A decade ago, a young Indian couple woke up to the reality of a Norwegian Child Welfare Agency depriving them of their child on the charge that the child is a victim of physical violence. The intervention of the Government of India and the then External Affairs Minister SM Krishna ensured that the child returned to the parents hemmed with multiple conditions.
The film, unfortunately, is more in the nature of an accusation against processes, people and institutions in Netherlands. From the dramatic start, ‘they’ are projected as heartless, rude ‘Westerners’ who cannot come to terms with some basic factors of child rearing — the Indian way.

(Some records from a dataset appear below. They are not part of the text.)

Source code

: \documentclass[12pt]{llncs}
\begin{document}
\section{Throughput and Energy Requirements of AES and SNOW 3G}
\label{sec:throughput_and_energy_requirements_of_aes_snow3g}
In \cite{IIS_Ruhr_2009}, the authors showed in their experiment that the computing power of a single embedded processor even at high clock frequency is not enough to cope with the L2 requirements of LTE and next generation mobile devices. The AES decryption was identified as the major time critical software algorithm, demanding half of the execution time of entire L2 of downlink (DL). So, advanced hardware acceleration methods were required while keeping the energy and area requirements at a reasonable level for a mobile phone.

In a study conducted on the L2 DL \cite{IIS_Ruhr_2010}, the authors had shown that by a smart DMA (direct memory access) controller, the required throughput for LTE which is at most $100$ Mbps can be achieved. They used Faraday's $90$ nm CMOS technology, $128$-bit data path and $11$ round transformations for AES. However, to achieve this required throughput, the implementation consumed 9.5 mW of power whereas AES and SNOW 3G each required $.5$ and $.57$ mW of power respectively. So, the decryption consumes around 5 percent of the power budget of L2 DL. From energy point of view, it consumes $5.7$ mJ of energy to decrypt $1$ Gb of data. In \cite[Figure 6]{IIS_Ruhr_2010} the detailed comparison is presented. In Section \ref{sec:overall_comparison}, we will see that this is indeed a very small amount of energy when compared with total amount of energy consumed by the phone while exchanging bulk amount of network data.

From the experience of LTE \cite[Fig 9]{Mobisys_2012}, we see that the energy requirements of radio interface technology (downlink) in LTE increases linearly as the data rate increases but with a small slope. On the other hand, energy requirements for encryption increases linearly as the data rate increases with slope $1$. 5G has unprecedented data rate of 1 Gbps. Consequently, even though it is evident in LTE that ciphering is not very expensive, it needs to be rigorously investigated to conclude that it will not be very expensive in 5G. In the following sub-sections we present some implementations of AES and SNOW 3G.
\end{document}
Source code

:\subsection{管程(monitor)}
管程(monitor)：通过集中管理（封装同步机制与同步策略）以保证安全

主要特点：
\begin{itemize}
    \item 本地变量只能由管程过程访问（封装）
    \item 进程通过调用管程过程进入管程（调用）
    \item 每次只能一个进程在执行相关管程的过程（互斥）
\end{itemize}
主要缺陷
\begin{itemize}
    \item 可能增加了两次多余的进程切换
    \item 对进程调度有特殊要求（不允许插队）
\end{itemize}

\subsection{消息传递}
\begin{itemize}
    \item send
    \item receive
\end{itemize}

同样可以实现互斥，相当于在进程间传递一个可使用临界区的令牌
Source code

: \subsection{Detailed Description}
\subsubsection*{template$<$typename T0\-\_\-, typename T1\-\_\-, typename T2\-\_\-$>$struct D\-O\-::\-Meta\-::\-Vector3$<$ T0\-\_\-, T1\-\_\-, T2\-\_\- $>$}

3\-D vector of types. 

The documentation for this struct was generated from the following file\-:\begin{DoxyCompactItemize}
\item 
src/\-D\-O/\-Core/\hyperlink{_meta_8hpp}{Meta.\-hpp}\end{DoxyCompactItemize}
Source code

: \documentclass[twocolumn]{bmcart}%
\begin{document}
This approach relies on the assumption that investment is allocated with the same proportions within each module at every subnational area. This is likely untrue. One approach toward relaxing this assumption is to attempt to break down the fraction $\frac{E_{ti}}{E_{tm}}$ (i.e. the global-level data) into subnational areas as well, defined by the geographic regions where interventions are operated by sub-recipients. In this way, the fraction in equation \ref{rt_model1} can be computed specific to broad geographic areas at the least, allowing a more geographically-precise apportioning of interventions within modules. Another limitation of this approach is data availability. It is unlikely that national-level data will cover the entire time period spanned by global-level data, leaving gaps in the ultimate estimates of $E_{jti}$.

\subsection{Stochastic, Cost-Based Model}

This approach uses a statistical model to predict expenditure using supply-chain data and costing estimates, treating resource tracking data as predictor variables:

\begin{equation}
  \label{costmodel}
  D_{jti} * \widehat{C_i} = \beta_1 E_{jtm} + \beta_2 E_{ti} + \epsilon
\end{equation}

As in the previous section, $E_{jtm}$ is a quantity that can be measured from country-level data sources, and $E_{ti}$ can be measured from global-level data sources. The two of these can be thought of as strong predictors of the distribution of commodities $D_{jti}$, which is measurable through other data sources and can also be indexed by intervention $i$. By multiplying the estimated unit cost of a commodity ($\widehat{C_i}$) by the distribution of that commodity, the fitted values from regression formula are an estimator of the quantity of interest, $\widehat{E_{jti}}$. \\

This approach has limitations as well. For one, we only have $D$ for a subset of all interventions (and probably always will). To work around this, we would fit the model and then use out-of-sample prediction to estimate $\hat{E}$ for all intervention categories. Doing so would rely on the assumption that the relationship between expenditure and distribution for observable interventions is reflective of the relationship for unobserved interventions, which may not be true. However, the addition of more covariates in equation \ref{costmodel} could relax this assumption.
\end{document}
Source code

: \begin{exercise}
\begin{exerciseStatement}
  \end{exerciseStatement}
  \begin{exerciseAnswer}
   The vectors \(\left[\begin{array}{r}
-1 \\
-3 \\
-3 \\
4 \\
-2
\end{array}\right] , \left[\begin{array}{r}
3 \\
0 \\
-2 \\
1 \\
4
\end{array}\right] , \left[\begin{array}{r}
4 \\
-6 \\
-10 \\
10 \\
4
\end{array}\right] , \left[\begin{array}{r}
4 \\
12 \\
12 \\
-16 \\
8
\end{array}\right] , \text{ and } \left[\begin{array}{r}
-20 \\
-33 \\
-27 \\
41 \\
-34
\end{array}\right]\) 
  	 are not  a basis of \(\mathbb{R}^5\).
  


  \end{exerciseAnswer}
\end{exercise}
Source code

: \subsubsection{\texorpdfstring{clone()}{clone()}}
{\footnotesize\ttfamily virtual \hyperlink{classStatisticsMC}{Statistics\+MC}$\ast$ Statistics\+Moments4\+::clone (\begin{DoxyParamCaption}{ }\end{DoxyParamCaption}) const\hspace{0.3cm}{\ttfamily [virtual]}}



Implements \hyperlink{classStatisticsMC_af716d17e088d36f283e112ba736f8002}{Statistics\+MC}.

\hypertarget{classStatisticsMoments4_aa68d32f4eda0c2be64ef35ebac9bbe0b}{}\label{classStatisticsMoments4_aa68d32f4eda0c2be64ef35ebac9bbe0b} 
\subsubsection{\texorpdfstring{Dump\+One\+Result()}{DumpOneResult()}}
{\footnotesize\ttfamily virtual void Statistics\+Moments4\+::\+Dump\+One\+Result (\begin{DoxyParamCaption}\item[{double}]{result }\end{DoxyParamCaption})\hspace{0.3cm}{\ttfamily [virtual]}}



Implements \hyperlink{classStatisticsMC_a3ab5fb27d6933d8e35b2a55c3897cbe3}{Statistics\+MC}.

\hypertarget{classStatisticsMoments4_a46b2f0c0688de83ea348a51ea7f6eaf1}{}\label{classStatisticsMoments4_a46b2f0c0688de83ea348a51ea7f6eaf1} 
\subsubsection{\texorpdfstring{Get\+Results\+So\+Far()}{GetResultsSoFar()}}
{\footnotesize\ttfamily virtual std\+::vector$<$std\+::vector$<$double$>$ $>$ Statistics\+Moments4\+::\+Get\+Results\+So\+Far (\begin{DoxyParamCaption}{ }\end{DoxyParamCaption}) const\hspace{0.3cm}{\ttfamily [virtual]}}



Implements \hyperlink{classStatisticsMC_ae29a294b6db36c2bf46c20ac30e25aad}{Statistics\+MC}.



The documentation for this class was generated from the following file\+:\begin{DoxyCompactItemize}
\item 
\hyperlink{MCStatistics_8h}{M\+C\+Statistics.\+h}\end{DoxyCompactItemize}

The film thankfully moves partly into a fictional mode with the mother kidnapping her children from the foster home and also with the parents-in-law arriving in traditional mode. The next angle is when the foster home turns a complete villain and the adoption of the children is stopped in the tracks.
What happens, how does the couple from an ordinary middle-class Bengali family fight to succeed an alien, unfriendly nation, and culture vying for superiority form the crux of the story. Even after the children arrive in India, the challenges continue. It gets louder, so shrill and dramatic that the Norwegian system seems even better.
Of the cast — Anirban Bhattacharya as the parent is hardly convincing. Like the script, he cannot decide whether he is good or bad. It is Jim Sarbh as the lawyer who comes up with a polished performance.
Truly, the script is dedicated to Rani Mukerji, who fits the bill perfectly. Dressed in the characteristic Bengal cottons, she delivers when and wherever the script asks of her. In fact, she swims through and survives the script with a performance that has already won her praise from her fraternity. As Mrs Chatterjee, she is not just the centrepiece, but the coveted centrepiece.